HVR does not support client side encryption (customer managed keys) for Azure DLS. For more information about encryption of data in Azure DLS, search for "encryption" in Data Lake Store Documentation.

Client Configuration Files

Client configuration files are not required for HVR to perform replication, however, they can be useful for debugging. Client configuration files contain settings for different services like HDFS, and others. If the HVR integrate machine is not part of the cluster, it is recommended to download the configuration files for the cluster so that the Hadoop client knows how to connect to HDFS.

The client configuration files for Cloudera Manager or Ambari for Hortonworks can be downloaded from the respective cluster manager's web interface.
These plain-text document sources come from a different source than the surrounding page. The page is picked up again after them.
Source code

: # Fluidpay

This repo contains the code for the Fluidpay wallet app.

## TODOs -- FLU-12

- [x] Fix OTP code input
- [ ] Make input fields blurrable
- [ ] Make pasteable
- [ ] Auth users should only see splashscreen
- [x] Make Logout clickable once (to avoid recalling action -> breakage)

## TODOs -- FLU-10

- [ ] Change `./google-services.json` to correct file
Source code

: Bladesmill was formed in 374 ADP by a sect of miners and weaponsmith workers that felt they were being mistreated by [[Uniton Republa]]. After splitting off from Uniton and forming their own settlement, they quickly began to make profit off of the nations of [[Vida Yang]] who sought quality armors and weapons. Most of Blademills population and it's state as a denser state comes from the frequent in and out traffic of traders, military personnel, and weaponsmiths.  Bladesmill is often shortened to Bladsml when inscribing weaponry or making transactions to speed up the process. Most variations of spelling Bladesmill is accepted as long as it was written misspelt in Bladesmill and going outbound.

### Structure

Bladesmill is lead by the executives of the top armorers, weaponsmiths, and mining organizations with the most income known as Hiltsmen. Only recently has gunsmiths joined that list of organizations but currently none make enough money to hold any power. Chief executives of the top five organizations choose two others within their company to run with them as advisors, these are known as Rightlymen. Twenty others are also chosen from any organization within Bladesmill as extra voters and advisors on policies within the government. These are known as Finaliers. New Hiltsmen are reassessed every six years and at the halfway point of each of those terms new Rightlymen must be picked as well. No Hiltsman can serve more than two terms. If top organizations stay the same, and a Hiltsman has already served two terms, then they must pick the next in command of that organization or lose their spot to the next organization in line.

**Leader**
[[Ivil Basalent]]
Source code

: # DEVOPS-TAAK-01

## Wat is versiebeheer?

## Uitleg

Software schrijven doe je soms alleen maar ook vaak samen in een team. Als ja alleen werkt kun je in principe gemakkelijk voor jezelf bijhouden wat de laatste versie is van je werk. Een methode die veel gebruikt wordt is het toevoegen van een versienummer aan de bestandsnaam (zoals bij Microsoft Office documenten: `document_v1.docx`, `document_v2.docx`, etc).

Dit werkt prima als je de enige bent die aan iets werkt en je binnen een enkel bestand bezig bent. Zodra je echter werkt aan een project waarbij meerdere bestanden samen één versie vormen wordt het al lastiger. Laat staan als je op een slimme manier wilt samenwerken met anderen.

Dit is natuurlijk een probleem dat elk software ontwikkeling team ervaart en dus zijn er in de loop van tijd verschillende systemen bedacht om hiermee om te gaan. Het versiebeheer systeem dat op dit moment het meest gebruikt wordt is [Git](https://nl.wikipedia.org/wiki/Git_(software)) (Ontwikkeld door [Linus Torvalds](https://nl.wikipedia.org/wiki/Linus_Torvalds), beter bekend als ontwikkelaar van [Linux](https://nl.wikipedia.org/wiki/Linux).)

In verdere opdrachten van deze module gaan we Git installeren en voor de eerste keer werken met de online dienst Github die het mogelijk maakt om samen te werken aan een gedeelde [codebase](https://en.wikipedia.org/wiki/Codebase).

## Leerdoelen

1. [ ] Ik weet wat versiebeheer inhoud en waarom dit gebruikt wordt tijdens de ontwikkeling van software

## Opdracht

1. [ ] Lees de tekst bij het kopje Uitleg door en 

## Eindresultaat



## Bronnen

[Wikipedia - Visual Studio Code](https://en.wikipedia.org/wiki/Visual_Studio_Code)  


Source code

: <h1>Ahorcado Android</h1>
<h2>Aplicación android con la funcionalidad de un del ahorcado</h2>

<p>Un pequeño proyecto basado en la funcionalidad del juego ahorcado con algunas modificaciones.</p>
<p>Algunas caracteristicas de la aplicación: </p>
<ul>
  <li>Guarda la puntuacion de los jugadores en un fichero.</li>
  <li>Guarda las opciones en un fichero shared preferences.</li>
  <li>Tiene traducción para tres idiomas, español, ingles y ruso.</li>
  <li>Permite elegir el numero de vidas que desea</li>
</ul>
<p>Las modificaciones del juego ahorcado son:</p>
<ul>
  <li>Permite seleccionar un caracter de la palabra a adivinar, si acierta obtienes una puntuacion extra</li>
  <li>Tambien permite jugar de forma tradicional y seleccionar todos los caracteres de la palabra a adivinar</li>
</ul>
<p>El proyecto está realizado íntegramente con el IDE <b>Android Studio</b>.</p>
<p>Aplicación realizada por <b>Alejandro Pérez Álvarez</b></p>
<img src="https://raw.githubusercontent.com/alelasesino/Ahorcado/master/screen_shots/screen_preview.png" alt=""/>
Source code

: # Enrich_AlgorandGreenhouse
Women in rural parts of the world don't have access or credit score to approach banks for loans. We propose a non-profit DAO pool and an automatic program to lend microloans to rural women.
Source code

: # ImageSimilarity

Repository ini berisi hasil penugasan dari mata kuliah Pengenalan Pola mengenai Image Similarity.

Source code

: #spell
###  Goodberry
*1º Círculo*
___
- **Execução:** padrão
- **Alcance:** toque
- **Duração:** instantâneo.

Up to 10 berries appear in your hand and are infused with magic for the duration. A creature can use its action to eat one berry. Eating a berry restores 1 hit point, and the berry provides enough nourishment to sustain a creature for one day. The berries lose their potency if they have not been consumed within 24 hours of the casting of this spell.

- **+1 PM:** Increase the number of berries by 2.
For more information about downloading client configuration files, search for "Client Configuration Files" in the respective documentation for Cloudera and Hortonworks.

Hive External Tables

To Compare files that reside on the Azure DLS location, HVR allows you to create Hive external tables above Azure DLS. The connection  details/parameters for Hive ODBC can be enabled for Azure DLS in the location creation screen by selecting the Hive External Tables field (see section Location Connection). For more information about configuring Hive external tables, refer to Hadoop Azure Data Lake Support documentation.


ODBC Connection

HVR uses an ODBC connection to the Hadoop cluster for which it requires the ODBC driver (Amazon ODBC or HortonWorks ODBC) for Hive installed on the machine (or in the same network). The Amazon and HortonWorks ODBC drivers are similar and compatible to work with Hive 2.x release. However, it is recommended to use the Amazon ODBC driver for Amazon Hive and the Hortonworks ODBC driver for HortonWorks Hive. For information about the supported ODBC driver version, refer to the HVR release notes (hvr.rel) available in hvr_home directory or the download page.

On Linux, HVR additionally requires unixODBC.

By default, HVR uses Amazon ODBC driver for connecting to Hadoop. To use the Hortonworks ODBC driver:

  • For HVR versions since 5.3.1/25.1, use the ODBC Driver field available in the New Location screen to select the (user installed) Hortonworks ODBC driver. 
  • Prior to HVR 5.3.1/25.1,  the following action definition is required:

    Group

    Table

    Action

    S3

    *

    Environment /Name=HVR_ODBC_CONNECT_STRING_DRIVER /Value=Hortonworks Hive ODBC Driver 64-bit


Channel Configuration

For the file formats (CSV, JSON, and AVRO) the following action definitions are required to handle certain limitations of the Hive deserialization implementation during Bulk or Row-wise Compare:

  • For JSON

    Group

    Table

    Action

    S3

    *

    TableProperties /MapBinary=BASE64

    S3

    *

    FileFormat /JsonMode=ROW_FRAGMENTS

  • For Avro

    Group

    Table

    Action

    S3

    *

    FileFormat /AvroVersion=v1_8

    v1_8 is the default value for FileFormat /AvroVersion, so it is not mandatory to define this action.

Integrate

HVR allows you to perform HVR Refresh or Integrate changes into an Azure DLS location. This section describes the configuration requirements for integrating changes (using HVR Refresh or Integrate) into the Azure DLS location.

Customize Integrate

Defining action Integrate is sufficient for integrating changes into an Azure DLS location. However, the default file format written into a target file location is HVR's own XML format and the changes captured from multiple tables are integrated as files into one directory. The integrated files are named using the integrate timestamp.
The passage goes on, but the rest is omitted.